Commentary

Do The Sexiest Brands Have To Pay For "It"?

The “it” of course is media. 

If you are a great brand today, you get a lot of "free” earned media and a lot of activity on your owned media assets as well. For the most powerful brands, the OE can even be substantially more than the P.  

That's not because great brands invest more in social media.  On the contrary, I've seen less resonant brands pouring money into sophisticated social media infrastructure in order to grab some of the magic. But all this effort has mixed results because the middle-of-the-roads lack the one quality that creates “free” media--passion.

In contrast, great brands appear effortless, because the consumers are doing all of the work. Great brands today focus on doing things and making products that are worth talking about, not trumping up a bunch of hype about nothing. They focus on actions not words, on being it versus saying it. They actually do things that are worth talking about and so people talk.

Nike, Apple, Mini and Audi manufacture products, but also news. Google glasses had more "influence" than anything else Google did last month (Appinions Research), and who's even seen an ad for them?  

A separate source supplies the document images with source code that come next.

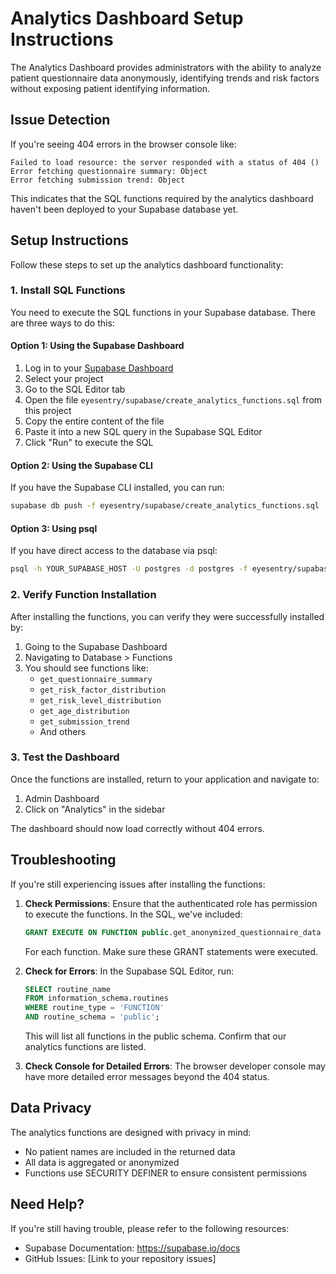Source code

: # Analytics Dashboard Setup Instructions

The Analytics Dashboard provides administrators with the ability to analyze patient questionnaire data anonymously, identifying trends and risk factors without exposing patient identifying information.

## Issue Detection

If you're seeing 404 errors in the browser console like:
```
Failed to load resource: the server responded with a status of 404 ()
Error fetching questionnaire summary: Object
Error fetching submission trend: Object
```

This indicates that the SQL functions required by the analytics dashboard haven't been deployed to your Supabase database yet.

## Setup Instructions

Follow these steps to set up the analytics dashboard functionality:

### 1. Install SQL Functions

You need to execute the SQL functions in your Supabase database. There are three ways to do this:

#### Option 1: Using the Supabase Dashboard

1. Log in to your [Supabase Dashboard](https://app.supabase.io)
2. Select your project
3. Go to the SQL Editor tab
4. Open the file `eyesentry/supabase/create_analytics_functions.sql` from this project
5. Copy the entire content of the file
6. Paste it into a new SQL query in the Supabase SQL Editor
7. Click "Run" to execute the SQL

#### Option 2: Using the Supabase CLI

If you have the Supabase CLI installed, you can run:

```bash
supabase db push -f eyesentry/supabase/create_analytics_functions.sql
```

#### Option 3: Using psql

If you have direct access to the database via psql:

```bash
psql -h YOUR_SUPABASE_HOST -U postgres -d postgres -f eyesentry/supabase/create_analytics_functions.sql
```

### 2. Verify Function Installation

After installing the functions, you can verify they were successfully installed by:

1. Going to the Supabase Dashboard
2. Navigating to Database > Functions
3. You should see functions like:
   - `get_questionnaire_summary`
   - `get_risk_factor_distribution`
   - `get_risk_level_distribution`
   - `get_age_distribution`
   - `get_submission_trend`
   - And others

### 3. Test the Dashboard

Once the functions are installed, return to your application and navigate to:
1. Admin Dashboard
2. Click on "Analytics" in the sidebar

The dashboard should now load correctly without 404 errors.

## Troubleshooting

If you're still experiencing issues after installing the functions:

1. **Check Permissions**: Ensure that the authenticated role has permission to execute the functions. In the SQL, we've included:
   ```sql
   GRANT EXECUTE ON FUNCTION public.get_anonymized_questionnaire_data TO authenticated;
   ```
   For each function. Make sure these GRANT statements were executed.

2. **Check for Errors**: In the Supabase SQL Editor, run:
   ```sql
   SELECT routine_name 
   FROM information_schema.routines 
   WHERE routine_type = 'FUNCTION' 
   AND routine_schema = 'public';
   ```
   This will list all functions in the public schema. Confirm that our analytics functions are listed.

3. **Check Console for Detailed Errors**: The browser developer console may have more detailed error messages beyond the 404 status.

## Data Privacy

The analytics functions are designed with privacy in mind:
- No patient names are included in the returned data
- All data is aggregated or anonymized
- Functions use SECURITY DEFINER to ensure consistent permissions

## Need Help?

If you're still having trouble, please refer to the following resources:
- Supabase Documentation: https://supabase.io/docs
- GitHub Issues: [Link to your repository issues]
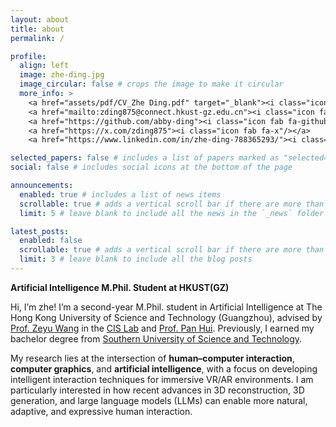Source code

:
 ```yaml
---
layout: about
title: about
permalink: /

profile:
  align: left
  image: zhe-ding.jpg
  image_circular: false # crops the image to make it circular
  more_info: >
    <a href="assets/pdf/CV_Zhe Ding.pdf" target="_blank"><i class="icon fas fa-file-pdf" /></a>
    <a href="mailto:zding875@connect.hkust-gz.edu.cn"><i class="icon fas fa-envelope" /></a>
    <a href="https://github.com/abby-ding"><i class="icon fab fa-github"/></a>
    <a href="https://x.com/zding875"><i class="icon fab fa-x"/></a>
    <a href="https://www.linkedin.com/in/zhe-ding-788365293/"><i class="icon fab fa-linkedin"/></a>

selected_papers: false # includes a list of papers marked as "selected={true}"
social: false # includes social icons at the bottom of the page

announcements:
  enabled: true # includes a list of news items
  scrollable: true # adds a vertical scroll bar if there are more than 3 news items
  limit: 5 # leave blank to include all the news in the `_news` folder

latest_posts:
  enabled: false
  scrollable: true # adds a vertical scroll bar if there are more than 3 new posts items
  limit: 3 # leave blank to include all the blog posts
---
```

**Artificial Intelligence M.Phil. Student at HKUST(GZ)**

Hi, I’m zhe! I’m a second-year M.Phil. student in Artificial Intelligence at The Hong Kong University of Science and Technology (Guangzhou), advised by [Prof. Zeyu Wang](https://eunicemjun.com/) in the [CIS Lab](https://ucla-cdl.org/) and [Prof. Pan Hui](https://panhui.people.ust.hk/). Previously, I earned my bachelor degree from [Southern University of Science and Technology](https://www.sustech.edu.cn/en/).

My research lies at the intersection of **human–computer interaction**, **computer graphics**, and **artificial intelligence**, with a focus on developing intelligent interaction techniques for immersive VR/AR environments. I am particularly interested in how recent advances in 3D reconstruction, 3D generation, and large language models (LLMs) can enable more natural, adaptive, and expressive human interaction.
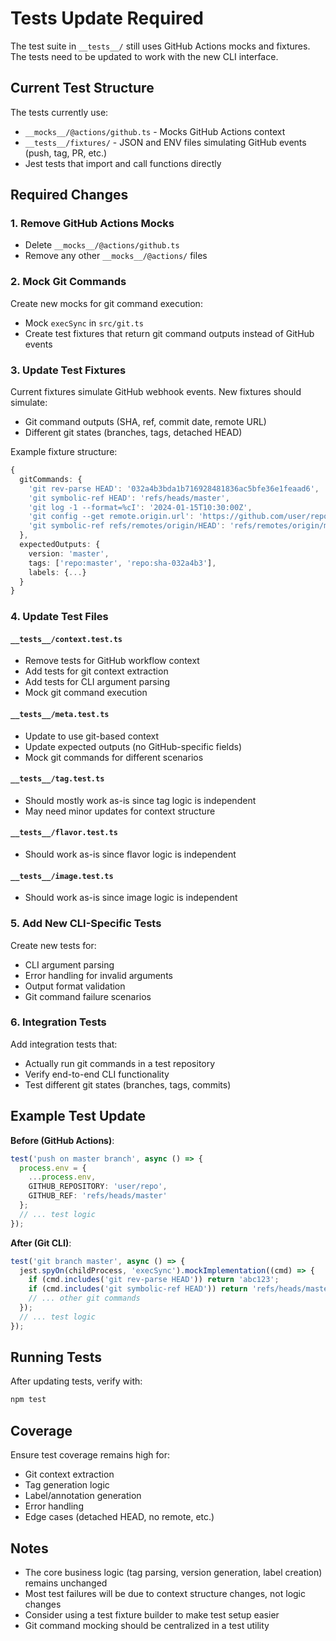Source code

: # Tests Update Required

The test suite in `__tests__/` still uses GitHub Actions mocks and fixtures. The tests need to be updated to work with the new CLI interface.

## Current Test Structure

The tests currently use:
- `__mocks__/@actions/github.ts` - Mocks GitHub Actions context
- `__tests__/fixtures/` - JSON and ENV files simulating GitHub events (push, tag, PR, etc.)
- Jest tests that import and call functions directly

## Required Changes

### 1. Remove GitHub Actions Mocks
- Delete `__mocks__/@actions/github.ts`
- Remove any other `__mocks__/@actions/` files

### 2. Mock Git Commands
Create new mocks for git command execution:
- Mock `execSync` in `src/git.ts`
- Create test fixtures that return git command outputs instead of GitHub events

### 3. Update Test Fixtures
Current fixtures simulate GitHub webhook events. New fixtures should simulate:
- Git command outputs (SHA, ref, commit date, remote URL)
- Different git states (branches, tags, detached HEAD)

Example fixture structure:
```typescript
{
  gitCommands: {
    'git rev-parse HEAD': '032a4b3bda1b716928481836ac5bfe36e1feaad6',
    'git symbolic-ref HEAD': 'refs/heads/master',
    'git log -1 --format=%cI': '2024-01-15T10:30:00Z',
    'git config --get remote.origin.url': 'https://github.com/user/repo.git',
    'git symbolic-ref refs/remotes/origin/HEAD': 'refs/remotes/origin/main'
  },
  expectedOutputs: {
    version: 'master',
    tags: ['repo:master', 'repo:sha-032a4b3'],
    labels: {...}
  }
}
```

### 4. Update Test Files

#### `__tests__/context.test.ts`
- Remove tests for GitHub workflow context
- Add tests for git context extraction
- Add tests for CLI argument parsing
- Mock git command execution

#### `__tests__/meta.test.ts`
- Update to use git-based context
- Update expected outputs (no GitHub-specific fields)
- Mock git commands for different scenarios

#### `__tests__/tag.test.ts`
- Should mostly work as-is since tag logic is independent
- May need minor updates for context structure

#### `__tests__/flavor.test.ts`
- Should work as-is since flavor logic is independent

#### `__tests__/image.test.ts`
- Should work as-is since image logic is independent

### 5. Add New CLI-Specific Tests

Create new tests for:
- CLI argument parsing
- Error handling for invalid arguments
- Output format validation
- Git command failure scenarios

### 6. Integration Tests

Add integration tests that:
- Actually run git commands in a test repository
- Verify end-to-end CLI functionality
- Test different git states (branches, tags, commits)

## Example Test Update

**Before (GitHub Actions)**:
```typescript
test('push on master branch', async () => {
  process.env = {
    ...process.env,
    GITHUB_REPOSITORY: 'user/repo',
    GITHUB_REF: 'refs/heads/master'
  };
  // ... test logic
});
```

**After (Git CLI)**:
```typescript
test('git branch master', async () => {
  jest.spyOn(childProcess, 'execSync').mockImplementation((cmd) => {
    if (cmd.includes('git rev-parse HEAD')) return 'abc123';
    if (cmd.includes('git symbolic-ref HEAD')) return 'refs/heads/master';
    // ... other git commands
  });
  // ... test logic
});
```

## Running Tests

After updating tests, verify with:
```bash
npm test
```

## Coverage

Ensure test coverage remains high for:
- Git context extraction
- Tag generation logic
- Label/annotation generation
- Error handling
- Edge cases (detached HEAD, no remote, etc.)

## Notes

- The core business logic (tag parsing, version generation, label creation) remains unchanged
- Most test failures will be due to context structure changes, not logic changes
- Consider using a test fixture builder to make test setup easier
- Git command mocking should be centralized in a test utility

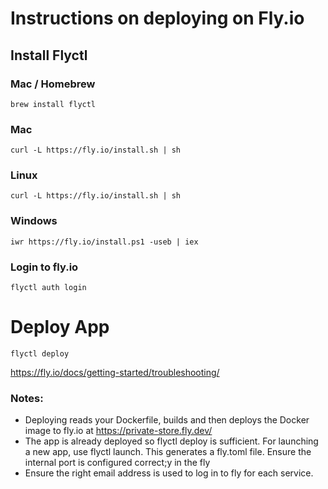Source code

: # Instructions on deploying on Fly.io

## Install Flyctl

### Mac / Homebrew

```
brew install flyctl
```

### Mac

```
curl -L https://fly.io/install.sh | sh
```

### Linux

```
curl -L https://fly.io/install.sh | sh

```

### Windows

```
iwr https://fly.io/install.ps1 -useb | iex
```

### Login to fly.io

```
flyctl auth login
```

# Deploy App

```
flyctl deploy
```

https://fly.io/docs/getting-started/troubleshooting/

### Notes:

- Deploying reads your Dockerfile, builds and then deploys the Docker image to fly.io at https://private-store.fly.dev/
- The app is already deployed so flyctl deploy is sufficient. For launching a new app, use flyctl launch. This generates a fly.toml file. Ensure the internal port is configured correct;y in the fly
- Ensure the right email address is used to log in to fly for each service.
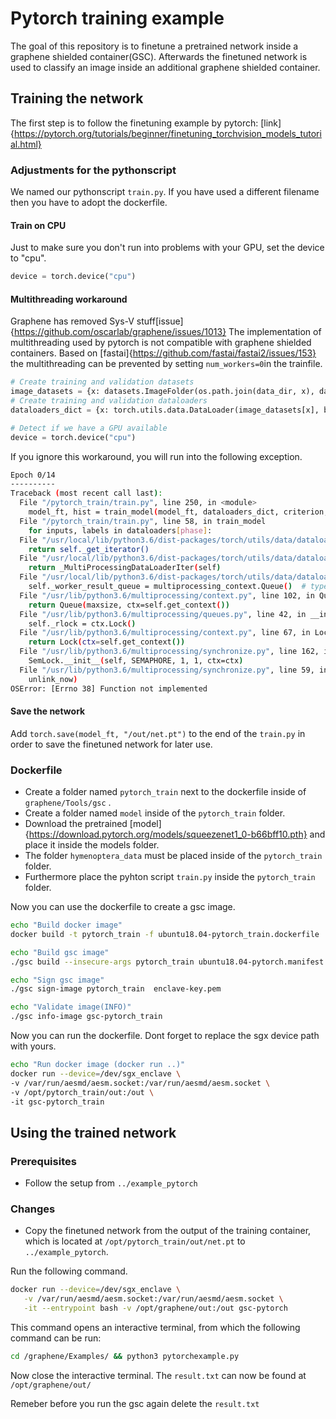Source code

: # Pytorch training example
The goal of this repository is to finetune a pretrained network inside a graphene shielded container(GSC). Afterwards the finetuned network is used to classify an image inside an additional graphene shielded container.

## Training the network 
The first step is to follow the finetuning example by pytorch: [link]{https://pytorch.org/tutorials/beginner/finetuning_torchvision_models_tutorial.html}

### Adjustments for the pythonscript
We named our pythonscript `train.py`. If you have used a different filename then you have to adopt the dockerfile.

#### Train on CPU
Just to make sure you don't run into problems with your GPU, set the device to "cpu".
```python
device = torch.device("cpu")
```

#### Multithreading workaround
Graphene has removed Sys-V stuff[issue]{https://github.com/oscarlab/graphene/issues/1013}
The implementation of multithreading used by pytorch is not compatible with graphene shielded containers.
Based on [fastai]{https://github.com/fastai/fastai2/issues/153} the multithreading can be prevented by setting `num_workers=0`in the trainfile. 

```python
# Create training and validation datasets
image_datasets = {x: datasets.ImageFolder(os.path.join(data_dir, x), data_transforms[x]) for x in ['train', 'val']}
# Create training and validation dataloaders
dataloaders_dict = {x: torch.utils.data.DataLoader(image_datasets[x], batch_size=batch_size, shuffle=True, num_workers=0) for x in ['train', 'val']}

# Detect if we have a GPU available
device = torch.device("cpu")
```

If you ignore this workaround, you will run into the following exception.

```bash
Epoch 0/14
----------
Traceback (most recent call last):
  File "/pytorch_train/train.py", line 250, in <module>
    model_ft, hist = train_model(model_ft, dataloaders_dict, criterion, optimizer_ft, num_epochs=num_epochs, is_inception=(model_name=="inception"))
  File "/pytorch_train/train.py", line 58, in train_model
    for inputs, labels in dataloaders[phase]:
  File "/usr/local/lib/python3.6/dist-packages/torch/utils/data/dataloader.py", line 359, in __iter__
    return self._get_iterator()
  File "/usr/local/lib/python3.6/dist-packages/torch/utils/data/dataloader.py", line 305, in _get_iterator
    return _MultiProcessingDataLoaderIter(self)
  File "/usr/local/lib/python3.6/dist-packages/torch/utils/data/dataloader.py", line 891, in __init__
    self._worker_result_queue = multiprocessing_context.Queue()  # type: ignore[var-annotated]
  File "/usr/lib/python3.6/multiprocessing/context.py", line 102, in Queue
    return Queue(maxsize, ctx=self.get_context())
  File "/usr/lib/python3.6/multiprocessing/queues.py", line 42, in __init__
    self._rlock = ctx.Lock()
  File "/usr/lib/python3.6/multiprocessing/context.py", line 67, in Lock
    return Lock(ctx=self.get_context())
  File "/usr/lib/python3.6/multiprocessing/synchronize.py", line 162, in __init__
    SemLock.__init__(self, SEMAPHORE, 1, 1, ctx=ctx)
  File "/usr/lib/python3.6/multiprocessing/synchronize.py", line 59, in __init__
    unlink_now)
OSError: [Errno 38] Function not implemented
```

#### Save the network
Add `torch.save(model_ft, "/out/net.pt")` to the end of the `train.py` in order to save the finetuned network for later use.

### Dockerfile
* Create a folder named `pytorch_train` next to the dockerfile inside of `graphene/Tools/gsc` .
* Create a folder named `model` inside of the `pytorch_train` folder.
* Download the pretrained [model]{https://download.pytorch.org/models/squeezenet1_0-b66bff10.pth} and place it inside the models folder.
* The folder `hymenoptera_data` must be placed inside of the `pytorch_train` folder.
* Furthermore place the pyhton script `train.py` inside the `pytorch_train` folder.

Now you can use the dockerfile to create a gsc image.

```bash
echo "Build docker image"
docker build -t pytorch_train -f ubuntu18.04-pytorch_train.dockerfile .

echo "Build gsc image"
./gsc build --insecure-args pytorch_train ubuntu18.04-pytorch.manifest

echo "Sign gsc image"
./gsc sign-image pytorch_train  enclave-key.pem

echo "Validate image(INFO)"
./gsc info-image gsc-pytorch_train
```

Now you can run the dockerfile. Dont forget to replace the sgx device path with yours.
```bash
echo "Run docker image (docker run ..)"
docker run --device=/dev/sgx_enclave \
-v /var/run/aesmd/aesm.socket:/var/run/aesmd/aesm.socket \ 
-v /opt/pytorch_train/out:/out \ 
-it gsc-pytorch_train
```

## Using the trained network
### Prerequisites
* Follow the setup from `../example_pytorch`
### Changes
* Copy the finetuned network from the output of the training container, which is located at  `/opt/pytorch_train/out/net.pt` to `../example_pytorch`.

Run the following command.
```bash
docker run --device=/dev/sgx_enclave \
   -v /var/run/aesmd/aesm.socket:/var/run/aesmd/aesm.socket \
   -it --entrypoint bash -v /opt/graphene/out:/out gsc-pytorch
```

This command opens an interactive terminal, from which the following command can be run: 
```bash
cd /graphene/Examples/ && python3 pytorchexample.py
```
Now close the interactive terminal. The `result.txt` can now be found at `/opt/graphene/out/`

Remeber before you run the gsc again delete the `result.txt`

The really great thing about all of this "free" media is that it's also more effective than paid, because it often carries the credibility of objective third party opinion. The best things in life (and marketing) truly are free. 

Most of the great new brands that have emerged in the past decade have done so with minimal paid advertising support: Zappos, Facebook, Red Bull. Even a significant auto brand (Mini) was launched without TV at all, a rarity indeed. 

With all the talk about big data, and all of the metrics available to measure every aspect of a brand, the most simple and powerful measure of a brand's strength today might be the P/OE ratio. Less P and more OE = brand strength. People want to talk about great brands because they do great things. So maybe we should start putting the marketing money into things like the expensive (and difficult to make) Gorilla glass that Steve Jobs famously used for the iPhone.

But wait, is that marketing? The answer is yes! Marketing is anything that creates customers. Anything that communicates. This is a lot broader view of marketing than is customary. In fact, only a CEO could have approved Gorilla glass. Any CMO would have been fired for delaying a product launch and jacking up the budget last minute just to put in better quality glass.

Wait a second. Let’s look at that list of great brands again. Phil Knight, Tony Hsieh ....it appears that a great many of them are run by CEO's with a very strong consumer-centric point of view. You don't see a lot of financially engineered PE-owned companies in this mix. So, maybe to get more OE, you need to have the power to make bold decisions, the kind that eludes today's oppressed CMOs.

Without a voice in how all aspects of the brand are seen by consumers, the CMO is left with simply “messaging,” which isn't deep enough to create passion, which drives buzz. So, those CMOs inevitably have to spend their way to visibility, and attempt vainly to amplify their paid media with something to generate some OE, but it’s a slog. 

Now I'm sure the media folks will say that we need P, O, and E, and must find the proper mix of all three to optimize results. But that's the tail wagging the dog. If you focus on doing something great that will elicit passion from your audience, you are sure to need a lot less paid media to achieve your objectives. So the issue is really about how to spend a dollar in paid to drive many dollars in owned/earned media. It’s the ratio that's key. Great brands get a lot more owned/earned media than mediocre brands. 

I guess the future of advertising is like sex; only the losers will have to pay for it.